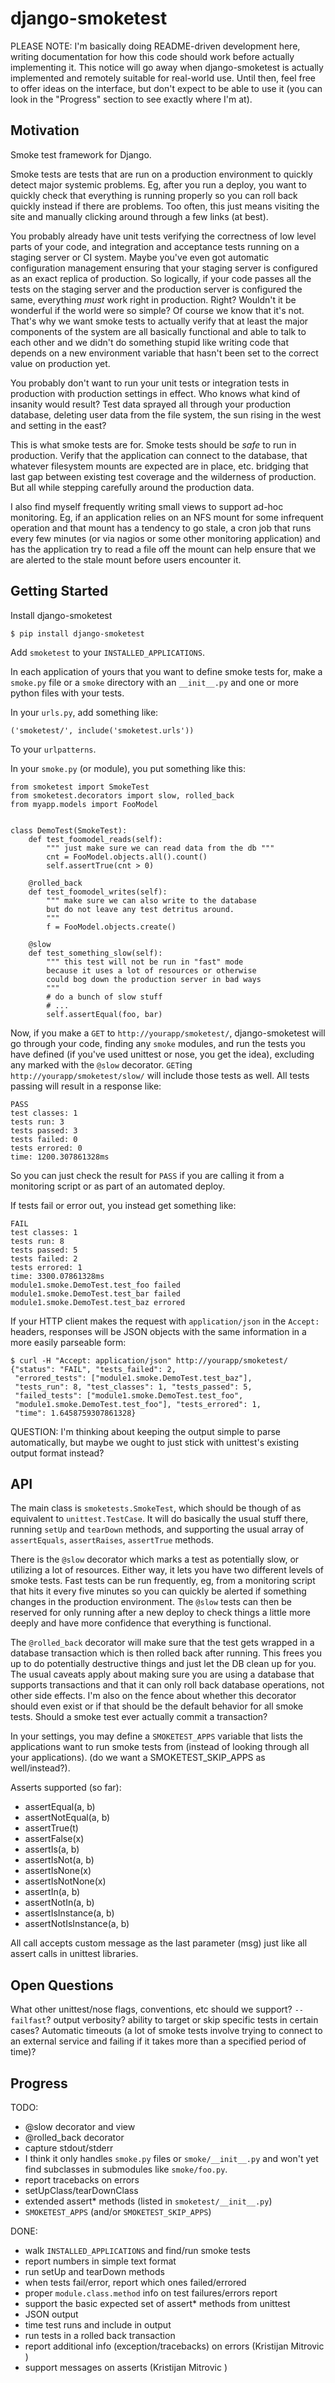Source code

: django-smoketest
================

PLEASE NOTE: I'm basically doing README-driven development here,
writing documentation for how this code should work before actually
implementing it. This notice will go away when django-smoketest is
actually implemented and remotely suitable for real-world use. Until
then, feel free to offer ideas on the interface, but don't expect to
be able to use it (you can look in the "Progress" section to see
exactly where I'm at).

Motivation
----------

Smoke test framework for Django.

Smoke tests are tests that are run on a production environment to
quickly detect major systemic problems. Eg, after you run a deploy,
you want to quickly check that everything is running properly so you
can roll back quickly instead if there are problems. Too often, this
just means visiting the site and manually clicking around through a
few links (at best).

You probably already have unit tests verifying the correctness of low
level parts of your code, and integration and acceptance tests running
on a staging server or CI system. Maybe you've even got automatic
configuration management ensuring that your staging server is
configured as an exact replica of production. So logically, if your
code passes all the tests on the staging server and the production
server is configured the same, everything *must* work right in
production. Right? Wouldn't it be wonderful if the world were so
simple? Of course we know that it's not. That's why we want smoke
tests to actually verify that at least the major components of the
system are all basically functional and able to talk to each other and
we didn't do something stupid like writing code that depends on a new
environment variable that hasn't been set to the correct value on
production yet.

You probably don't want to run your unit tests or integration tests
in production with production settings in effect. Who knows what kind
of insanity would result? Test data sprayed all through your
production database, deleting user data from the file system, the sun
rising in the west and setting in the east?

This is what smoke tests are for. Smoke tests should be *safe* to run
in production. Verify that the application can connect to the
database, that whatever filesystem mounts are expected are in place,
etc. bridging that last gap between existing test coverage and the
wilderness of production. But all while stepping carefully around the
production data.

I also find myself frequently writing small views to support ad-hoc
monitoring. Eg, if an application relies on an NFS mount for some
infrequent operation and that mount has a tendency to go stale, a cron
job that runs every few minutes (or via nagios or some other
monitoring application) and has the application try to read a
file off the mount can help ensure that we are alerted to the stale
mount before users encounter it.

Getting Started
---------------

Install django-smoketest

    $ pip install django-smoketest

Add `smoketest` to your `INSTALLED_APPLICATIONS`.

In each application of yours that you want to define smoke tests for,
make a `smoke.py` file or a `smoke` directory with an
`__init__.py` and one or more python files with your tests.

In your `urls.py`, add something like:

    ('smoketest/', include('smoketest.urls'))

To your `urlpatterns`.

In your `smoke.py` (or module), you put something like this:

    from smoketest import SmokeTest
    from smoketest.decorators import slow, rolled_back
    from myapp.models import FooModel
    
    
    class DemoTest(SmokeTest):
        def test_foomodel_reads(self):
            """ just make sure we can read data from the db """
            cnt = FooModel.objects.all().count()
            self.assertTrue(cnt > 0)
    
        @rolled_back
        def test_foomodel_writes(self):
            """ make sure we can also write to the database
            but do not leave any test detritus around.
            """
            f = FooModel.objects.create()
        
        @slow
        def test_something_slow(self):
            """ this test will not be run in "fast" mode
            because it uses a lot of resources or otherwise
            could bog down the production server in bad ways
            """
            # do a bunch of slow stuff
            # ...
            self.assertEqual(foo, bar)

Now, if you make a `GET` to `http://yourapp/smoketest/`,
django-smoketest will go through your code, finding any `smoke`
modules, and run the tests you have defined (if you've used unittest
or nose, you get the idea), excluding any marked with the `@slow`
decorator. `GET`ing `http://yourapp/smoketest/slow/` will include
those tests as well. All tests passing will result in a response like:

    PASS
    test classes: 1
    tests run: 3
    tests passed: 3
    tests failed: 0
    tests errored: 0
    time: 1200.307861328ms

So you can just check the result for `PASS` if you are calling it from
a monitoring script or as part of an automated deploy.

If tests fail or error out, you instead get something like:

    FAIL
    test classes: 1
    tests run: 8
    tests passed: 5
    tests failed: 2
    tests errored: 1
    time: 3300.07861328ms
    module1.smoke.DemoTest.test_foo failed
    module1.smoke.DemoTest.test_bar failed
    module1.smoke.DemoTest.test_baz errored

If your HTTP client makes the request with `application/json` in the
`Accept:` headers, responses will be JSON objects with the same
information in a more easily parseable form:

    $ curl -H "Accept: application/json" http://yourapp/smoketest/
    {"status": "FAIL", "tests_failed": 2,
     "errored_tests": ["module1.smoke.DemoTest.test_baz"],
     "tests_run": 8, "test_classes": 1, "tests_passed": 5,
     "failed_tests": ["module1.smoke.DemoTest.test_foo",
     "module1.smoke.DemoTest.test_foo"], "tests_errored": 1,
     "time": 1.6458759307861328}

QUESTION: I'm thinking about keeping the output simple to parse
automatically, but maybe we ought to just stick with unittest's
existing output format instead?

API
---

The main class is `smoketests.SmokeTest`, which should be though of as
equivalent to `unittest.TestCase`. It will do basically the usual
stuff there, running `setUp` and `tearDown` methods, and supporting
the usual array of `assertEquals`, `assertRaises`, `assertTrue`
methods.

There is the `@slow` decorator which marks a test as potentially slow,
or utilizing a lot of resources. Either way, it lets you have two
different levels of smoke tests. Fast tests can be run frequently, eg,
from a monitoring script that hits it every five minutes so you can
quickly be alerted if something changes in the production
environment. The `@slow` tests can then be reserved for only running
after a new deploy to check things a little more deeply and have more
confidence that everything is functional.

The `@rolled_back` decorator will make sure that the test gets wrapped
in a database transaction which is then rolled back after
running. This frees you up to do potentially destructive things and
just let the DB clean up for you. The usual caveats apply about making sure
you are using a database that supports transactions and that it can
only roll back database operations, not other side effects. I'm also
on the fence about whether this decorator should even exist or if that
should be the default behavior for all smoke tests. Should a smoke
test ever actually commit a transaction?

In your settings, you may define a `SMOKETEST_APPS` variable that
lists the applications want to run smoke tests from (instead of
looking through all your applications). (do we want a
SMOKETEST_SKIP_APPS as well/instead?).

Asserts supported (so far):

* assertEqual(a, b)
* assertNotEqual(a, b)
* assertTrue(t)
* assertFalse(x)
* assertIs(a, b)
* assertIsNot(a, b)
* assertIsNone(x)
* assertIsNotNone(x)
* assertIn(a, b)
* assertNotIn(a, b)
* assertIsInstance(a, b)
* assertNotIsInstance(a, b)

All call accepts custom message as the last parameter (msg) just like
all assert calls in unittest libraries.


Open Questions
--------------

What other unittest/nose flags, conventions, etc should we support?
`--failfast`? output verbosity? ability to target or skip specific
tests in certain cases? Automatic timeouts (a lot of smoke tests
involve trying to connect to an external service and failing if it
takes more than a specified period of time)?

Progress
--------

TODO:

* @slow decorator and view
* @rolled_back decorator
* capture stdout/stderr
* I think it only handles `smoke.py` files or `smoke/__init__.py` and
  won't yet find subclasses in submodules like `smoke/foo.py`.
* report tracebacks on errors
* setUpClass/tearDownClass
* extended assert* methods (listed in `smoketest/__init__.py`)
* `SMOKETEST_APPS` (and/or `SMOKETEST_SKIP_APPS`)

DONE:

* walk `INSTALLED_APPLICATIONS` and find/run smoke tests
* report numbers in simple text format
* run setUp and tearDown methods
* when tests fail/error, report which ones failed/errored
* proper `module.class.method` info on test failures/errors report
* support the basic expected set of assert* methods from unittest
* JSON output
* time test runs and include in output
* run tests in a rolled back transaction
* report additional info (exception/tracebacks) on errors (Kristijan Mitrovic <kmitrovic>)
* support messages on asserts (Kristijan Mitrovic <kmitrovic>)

...

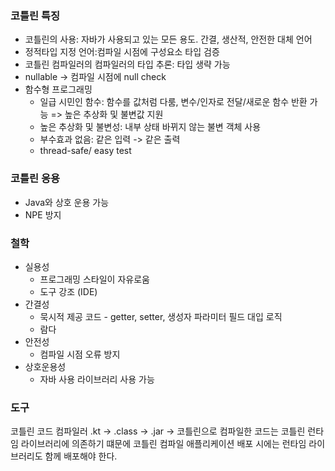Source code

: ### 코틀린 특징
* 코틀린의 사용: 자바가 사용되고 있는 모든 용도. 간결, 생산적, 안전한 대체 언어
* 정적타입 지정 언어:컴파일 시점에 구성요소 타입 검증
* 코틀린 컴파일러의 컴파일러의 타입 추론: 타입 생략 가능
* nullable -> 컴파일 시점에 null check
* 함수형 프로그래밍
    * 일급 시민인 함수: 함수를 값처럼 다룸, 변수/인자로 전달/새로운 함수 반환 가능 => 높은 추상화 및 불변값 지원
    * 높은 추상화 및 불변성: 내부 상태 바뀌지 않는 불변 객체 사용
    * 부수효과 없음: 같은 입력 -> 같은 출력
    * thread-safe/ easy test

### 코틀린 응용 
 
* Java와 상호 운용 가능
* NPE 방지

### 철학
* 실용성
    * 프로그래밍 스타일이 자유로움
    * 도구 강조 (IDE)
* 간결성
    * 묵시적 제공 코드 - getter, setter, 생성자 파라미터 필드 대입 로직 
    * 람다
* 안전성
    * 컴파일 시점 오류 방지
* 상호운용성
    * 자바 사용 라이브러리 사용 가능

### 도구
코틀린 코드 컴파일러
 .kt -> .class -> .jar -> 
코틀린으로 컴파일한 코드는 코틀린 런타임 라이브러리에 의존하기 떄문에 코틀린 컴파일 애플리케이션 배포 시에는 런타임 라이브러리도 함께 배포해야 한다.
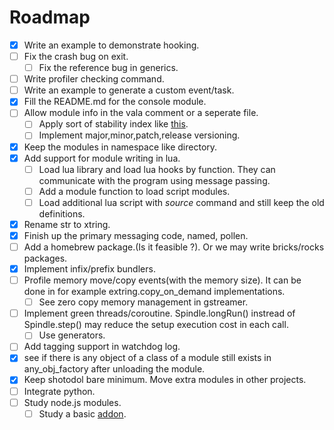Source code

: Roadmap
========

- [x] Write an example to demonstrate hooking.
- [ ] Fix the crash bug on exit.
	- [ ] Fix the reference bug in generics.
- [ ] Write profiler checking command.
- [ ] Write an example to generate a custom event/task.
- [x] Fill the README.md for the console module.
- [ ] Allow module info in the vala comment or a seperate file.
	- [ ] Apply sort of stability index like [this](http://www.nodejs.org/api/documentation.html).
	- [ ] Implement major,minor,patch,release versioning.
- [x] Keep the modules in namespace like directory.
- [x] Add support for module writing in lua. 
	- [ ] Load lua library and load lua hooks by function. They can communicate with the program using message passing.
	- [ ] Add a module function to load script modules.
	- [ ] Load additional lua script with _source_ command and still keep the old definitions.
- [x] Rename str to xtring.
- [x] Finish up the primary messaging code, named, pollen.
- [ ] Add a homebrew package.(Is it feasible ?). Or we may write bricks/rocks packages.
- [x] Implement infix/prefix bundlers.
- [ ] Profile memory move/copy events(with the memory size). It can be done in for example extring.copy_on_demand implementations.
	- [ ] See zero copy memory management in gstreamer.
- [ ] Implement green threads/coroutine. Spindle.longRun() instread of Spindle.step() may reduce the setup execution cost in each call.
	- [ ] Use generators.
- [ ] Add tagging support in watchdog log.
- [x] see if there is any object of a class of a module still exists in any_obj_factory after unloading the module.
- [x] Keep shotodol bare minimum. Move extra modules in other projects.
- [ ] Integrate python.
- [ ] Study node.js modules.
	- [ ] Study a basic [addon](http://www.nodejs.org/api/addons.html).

__Task brief__: Where the string "potentially" appears in a line of the listing, copy that line.

__Output of the exercise__:
There is the `@slow` decorator which marks a test as potentially slow,
running. This frees you up to do potentially destructive things and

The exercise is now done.